His friendships, therefore, and no less aversions,
  Though oft well founded, which confirm'd but more
His prepossessions, like the laws of Persians
  And Medes, would ne'er revoke what went before.
His feelings had not those strange fits, like tertians,
  Of common likings, which make some deplore
What they should laugh at — the mere ague still
Of men's regard, the fever or the chill.

''T is not in mortals to command success:
  But do you more, Sempronius — don't deserve it,'
And take my word, you won't have any less.
  Be wary, watch the time, and always serve it;
Give gently way, when there 's too great a press;
  And for your conscience, only learn to nerve it,
For, like a racer, or a boxer training,
'T will make, if proved, vast efforts without paining.
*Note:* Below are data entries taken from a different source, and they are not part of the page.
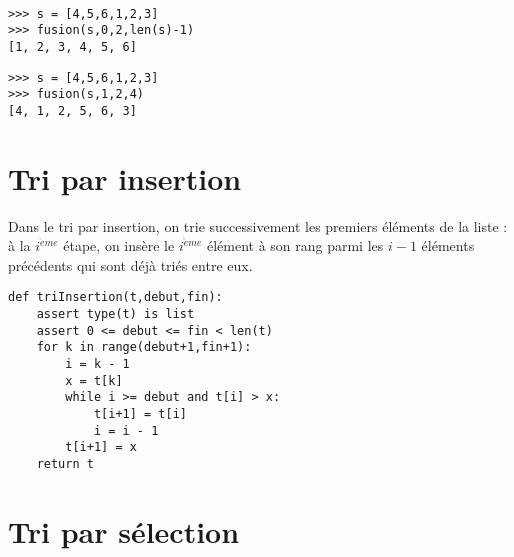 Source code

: \mbox{}\ \ \begin{py}{8cm}
\begin{verbatim}
>>> s = [4,5,6,1,2,3]
>>> fusion(s,0,2,len(s)-1)
[1, 2, 3, 4, 5, 6]
\end{verbatim}
\end{py}
\hfill
\begin{py}{5cm}
\begin{verbatim}
>>> s = [4,5,6,1,2,3]
>>> fusion(s,1,2,4)
[4, 1, 2, 5, 6, 3]
\end{verbatim}
\end{py}

\section*{Tri par insertion}

Dans le tri par insertion, on trie successivement les premiers éléments de la liste : à la
$i^{\grave eme}$ étape, on insère le $i^{\grave eme}$ élément à son rang parmi les $i-1$ éléments
précédents qui sont déjà triés entre eux.

\newpage
{}
\begin{lstlisting}[caption={\bf Tri par insertion},label=cl:triInsertion]
def triInsertion(t,debut,fin):
    assert type(t) is list
    assert 0 <= debut <= fin < len(t)
    for k in range(debut+1,fin+1):
        i = k - 1
        x = t[k]
        while i >= debut and t[i] > x:
            t[i+1] = t[i]
            i = i - 1
        t[i+1] = x
    return t
\end{lstlisting}

\section*{Tri par sélection}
Lord Henry also liked to be superior,
  As most men do, the little or the great;
The very lowest find out an inferior,
  At least they think so, to exert their state
Upon: for there are very few things wearier
  Than solitary Pride's oppressive weight,
Which mortals generously would divide,
By bidding others carry while they ride.

In birth, in rank, in fortune likewise equal,
  O'er Juan he could no distinction claim;
In years he had the advantage of time's sequel;
  And, as he thought, in country much the same —
Because bold Britons have a tongue and free quill,
  At which all modern nations vainly aim;
And the Lord Henry was a great debater,
So that few members kept the house up later.

These were advantages: and then he thought —
  It was his foible, but by no means sinister —
That few or none more than himself had caught
  Court mysteries, having been himself a minister:
He liked to teach that which he had been taught,
  And greatly shone whenever there had been a stir;
And reconciled all qualities which grace man,
Always a patriot, and sometimes a placeman.

He liked the gentle Spaniard for his gravity;
  He almost honour'd him for his docility;
Because, though young, he acquiesced with suavity,
  Or contradicted but with proud humility.
He knew the world, and would not see depravity
  In faults which sometimes show the soil's fertility,
If that the weeds o'erlive not the first crop —
For then they are very difficult to stop.

And then he talk'd with him about Madrid,
  Constantinople, and such distant places;
Where people always did as they were bid,
  Or did what they should not with foreign graces.
Of coursers also spake they: Henry rid
  Well, like most Englishmen, and loved the races;
And Juan, like a true-born Andalusian,
Could back a horse, as despots ride a Russian.

And thus acquaintance grew, at noble routs,
  And diplomatic dinners, or at other —
For Juan stood well both with Ins and Outs,
  As in freemasonry a higher brother.
Upon his talent Henry had no doubts;
  His manner show'd him sprung from a high mother;
And all men like to show their hospitality
To him whose breeding matches with his quality.